The Orchestra of the Americas - Pan-American Reflections - All Music
4.5*
The Orchestra of the Americas, based in Mexico City and taking inspiration and support from both North and South America, is made up of young musicians and forms something of a counterpart to youth-oriented European groups. This release, issued by Scotland's Linn label, ought to expand their reputation. The program draws attention in itself. It would have been very easy to feature works containing Latin rhythms in this album, Pan-American Reflections, inasmuch as Aaron Copland drew major inspiration from such rhythms in the ballet Rodeo and other works, and probably learned some of them from the other composer on the bill, Mexico's Carlos Chávez. Instead, conductor Carlos Miguel Prieto takes a less obvious tack. The Copland Symphony No. 3 is notable as the work from his populist period that uses the least popular influences, and there's hardly a trace of Latin sound.
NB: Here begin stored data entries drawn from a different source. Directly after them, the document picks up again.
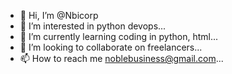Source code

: - 👋 Hi, I’m @Nbicorp
- 👀 I’m interested in python devops...
- 🌱 I’m currently learning coding in python, html...
- 💞️ I’m looking to collaborate on freelancers...
- 📫 How to reach me noblebusiness@gmail.com...

<!---
Nbicorp/Nbicorp is a ✨ special ✨ repository because its `README.md` (this file) appears on your GitHub profile.
You can click the Preview link to take a look at your changes.
--->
Chávez for his part, in the Symphony No. 2 ("Sinfonía India"), draws not from Latin American rhythms, but from Native American music, with several non-Western instruments among his percussion battery. And it turns out that the kinship between the two composers, which involved a personal friendship along with musical factors, does not depend merely on the use of Latin rhythms. Chávez used a Copland-like idiom involving lots of brass and widely spaced intervals of a fourth or fifth, in some cases before Copland did, and the two composers favored an epic, broadly appealing style that nevertheless did not reject modernist influences. The Orchestra of the Americas handles the crucial brass writing of both composers well, and the players are unfazed by the colorful details of Copland's orchestration (sample the slow movement of the symphony, especially at the end). It's a superior Copland 3, whether you chalk it up to youthful enthusiasm or some other factor. The music of the Latin American symphonists is still underexposed, but Linn here demonstrates some of the riches that are recoverable in this vein. The label also deserves credit for its use of Diego Rivera's "Detroit Industry" mural in the graphics; it's another work that reflects Latin American-North American interactions in something other than the usual way. Highly recommended.